Note, this revised abstract replaces one entitles Groundwater contamination transport modeling in coastal Peru. Pacific coastal rivers of Peru receive snowmelt runoff from the Andes. These rivers recharge coastal aquifers to which they are hydraulically connected. The quality of the river and ground water differs from basin to basin. Many aquifers demonstrate the general Chebotarev sequence of bicarbonate to sulfate to chloride to sulfate, as one progresses from the Andes to the ocean. North of Lima, Chillon River aquifer groundwater sulfate concentrations exceed health advisory limits, before chloride concentrations begin to dominate. Water managers have been concerned about significant changes in measured concentrations. Being able to predict groundwater sulfate concentrations is important for the increasing population.
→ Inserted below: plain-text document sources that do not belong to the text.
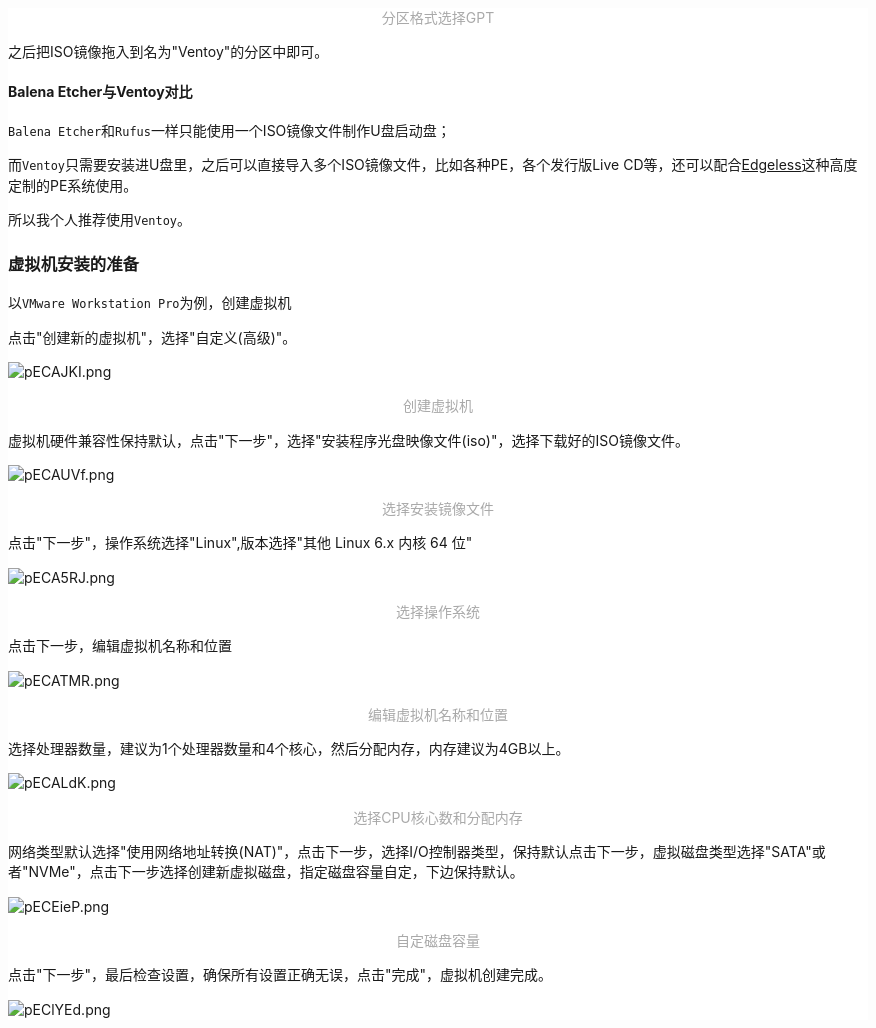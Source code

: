 <center><font color="#A9A9A9">分区格式选择GPT</font></center>

之后把ISO镜像拖入到名为"Ventoy"的分区中即可。

#### Balena Etcher与Ventoy对比

`Balena Etcher`和`Rufus`一样只能使用一个ISO镜像文件制作U盘启动盘；

而`Ventoy`只需要安装进U盘里，之后可以直接导入多个ISO镜像文件，比如各种PE，各个发行版Live CD等，还可以配合[Edgeless](https://home.edgeless.top/)这种高度定制的PE系统使用。

所以我个人推荐使用`Ventoy`。

### 虚拟机安装的准备

以`VMware Workstation Pro`为例，创建虚拟机

点击"创建新的虚拟机"，选择"自定义(高级)"。

![pECAJKI.png](https://s21.ax1x.com/2025/01/08/pECAJKI.png)

<center><font color="#A9A9A9">创建虚拟机</font></center>

虚拟机硬件兼容性保持默认，点击"下一步"，选择"安装程序光盘映像文件(iso)"，选择下载好的ISO镜像文件。

![pECAUVf.png](https://s21.ax1x.com/2025/01/08/pECAUVf.png)

<center><font color="#A9A9A9">选择安装镜像文件</font></center>

点击"下一步"，操作系统选择"Linux",版本选择"其他 Linux 6.x 内核 64 位"

![pECA5RJ.png](https://s21.ax1x.com/2025/01/08/pECA5RJ.png)

<center><font color="#A9A9A9">选择操作系统</font></center>

点击下一步，编辑虚拟机名称和位置

![pECATMR.png](https://s21.ax1x.com/2025/01/08/pECATMR.png)

<center><font color="#A9A9A9">编辑虚拟机名称和位置</font></center>

选择处理器数量，建议为1个处理器数量和4个核心，然后分配内存，内存建议为4GB以上。

![pECALdK.png](https://s21.ax1x.com/2025/01/08/pECALdK.png)

<center><font color="#A9A9A9">选择CPU核心数和分配内存</font></center>

网络类型默认选择"使用网络地址转换(NAT)"，点击下一步，选择I/O控制器类型，保持默认点击下一步，虚拟磁盘类型选择"SATA"或者"NVMe"，点击下一步选择创建新虚拟磁盘，指定磁盘容量自定，下边保持默认。

![pECEieP.png](https://s21.ax1x.com/2025/01/08/pECEieP.png)

<center><font color="#A9A9A9">自定磁盘容量</font></center>

点击"下一步"，最后检查设置，确保所有设置正确无误，点击"完成"，虚拟机创建完成。

![pEClYEd.png](https://s21.ax1x.com/2025/01/09/pEClYEd.png)
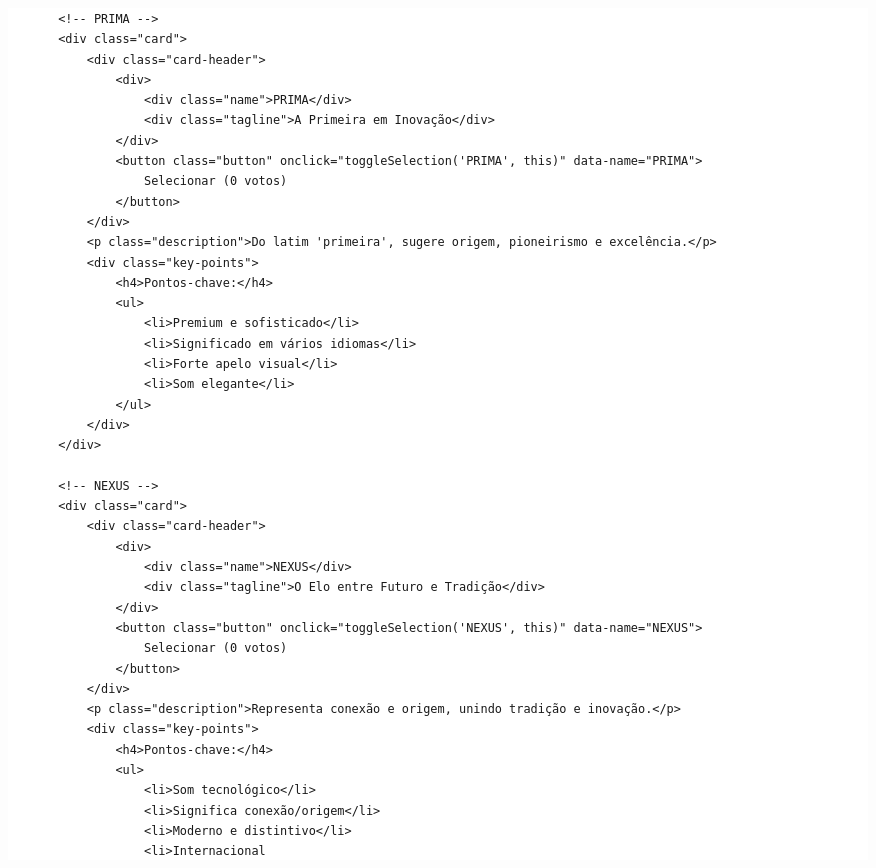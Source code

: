            <!-- PRIMA -->
           <div class="card">
               <div class="card-header">
                   <div>
                       <div class="name">PRIMA</div>
                       <div class="tagline">A Primeira em Inovação</div>
                   </div>
                   <button class="button" onclick="toggleSelection('PRIMA', this)" data-name="PRIMA">
                       Selecionar (0 votos)
                   </button>
               </div>
               <p class="description">Do latim 'primeira', sugere origem, pioneirismo e excelência.</p>
               <div class="key-points">
                   <h4>Pontos-chave:</h4>
                   <ul>
                       <li>Premium e sofisticado</li>
                       <li>Significado em vários idiomas</li>
                       <li>Forte apelo visual</li>
                       <li>Som elegante</li>
                   </ul>
               </div>
           </div>

           <!-- NEXUS -->
           <div class="card">
               <div class="card-header">
                   <div>
                       <div class="name">NEXUS</div>
                       <div class="tagline">O Elo entre Futuro e Tradição</div>
                   </div>
                   <button class="button" onclick="toggleSelection('NEXUS', this)" data-name="NEXUS">
                       Selecionar (0 votos)
                   </button>
               </div>
               <p class="description">Representa conexão e origem, unindo tradição e inovação.</p>
               <div class="key-points">
                   <h4>Pontos-chave:</h4>
                   <ul>
                       <li>Som tecnológico</li>
                       <li>Significa conexão/origem</li>
                       <li>Moderno e distintivo</li>
                       <li>Internacional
Developing a pilot groundwater contaminant transport model involved intensive data and simulation model evaluation, and included re-positioning and re-calibrating an existing groundwater flow model for the Chillon River aquifer. Flow model re-calibration significantly improved calibration head-matching statistics. An equilibrium-concentration approach guided sulfate contaminant transport model calibration. Because the flow-related data were known with more certainty than the transport-related data, the newly developed flow model parameters were not varied during transport model calibration. Transport model calibration optimization identified seepage water sulfate concentrations, that would produce a quasi-steady-state concentration distribution, to best match field measurements. Both the flow model and the transport model are as accurate as the data upon which they are based. They can be improved by enhanced positioning of pumping wells within the model grid, and increased horizontal and vertical discretization.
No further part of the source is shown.